This image shows a triangle with angles labeled in terms of $x$. We need to find the value of $x$.

To solve this, we use the fact that the sum of all angles in a triangle is always 180°. The two angles provided in the image are $(3x - 33)^\circ$ and $(x + 11)^\circ$. The third angle, which is marked as $x^\circ$, can be represented as $x$.

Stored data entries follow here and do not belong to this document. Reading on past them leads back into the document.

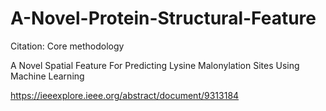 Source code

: # A-Novel-Protein-Structural-Feature
Citation:
Core methodology 

A Novel Spatial Feature For Predicting Lysine Malonylation Sites Using Machine Learning


 https://ieeexplore.ieee.org/abstract/document/9313184
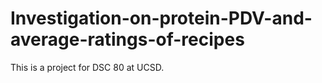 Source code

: # Investigation-on-protein-PDV-and-average-ratings-of-recipes
This is a project for DSC 80 at UCSD.
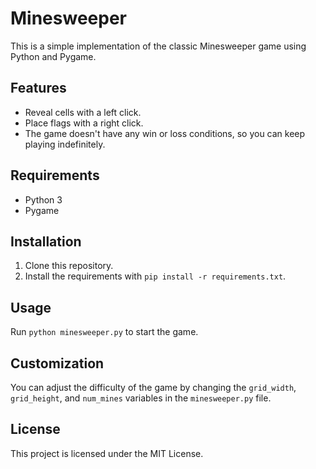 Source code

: # Minesweeper

This is a simple implementation of the classic Minesweeper game using Python and Pygame.

## Features

- Reveal cells with a left click.
- Place flags with a right click.
- The game doesn't have any win or loss conditions, so you can keep playing indefinitely.

## Requirements

- Python 3
- Pygame

## Installation

1. Clone this repository.
2. Install the requirements with `pip install -r requirements.txt`.

## Usage

Run `python minesweeper.py` to start the game.

## Customization

You can adjust the difficulty of the game by changing the `grid_width`, `grid_height`, and `num_mines` variables in the `minesweeper.py` file.

## License

This project is licensed under the MIT License.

So, the equation based on the sum of the angles is:

$(3x - 33) + (x + 11) + x = 180$

Let’s solve for $x$:

$3x - 33 + x + 11 + x = 180$

Simplify the terms:

$5x - 22 = 180$

Add 22 to both sides:

$5x = 202$

Now divide both sides by 5:

$x = \frac{202}{5} = 40.4$

So, $x = 40.4^\circ$.

Would you like further explanation or have other questions?

Here are 5 related questions for you to consider:

1. What is the definition of an angle in a triangle?
2. How do you check if the angles in a triangle add up to 180°?
3. What happens if the sum of the angles is not equal to 180° in a triangle?
4. How do you solve equations with variables in multiple terms?
5. How do you apply angle relationships to real-life situations?

Tip: When solving angle problems, always double-check your angle sum, especially in polygons like triangles.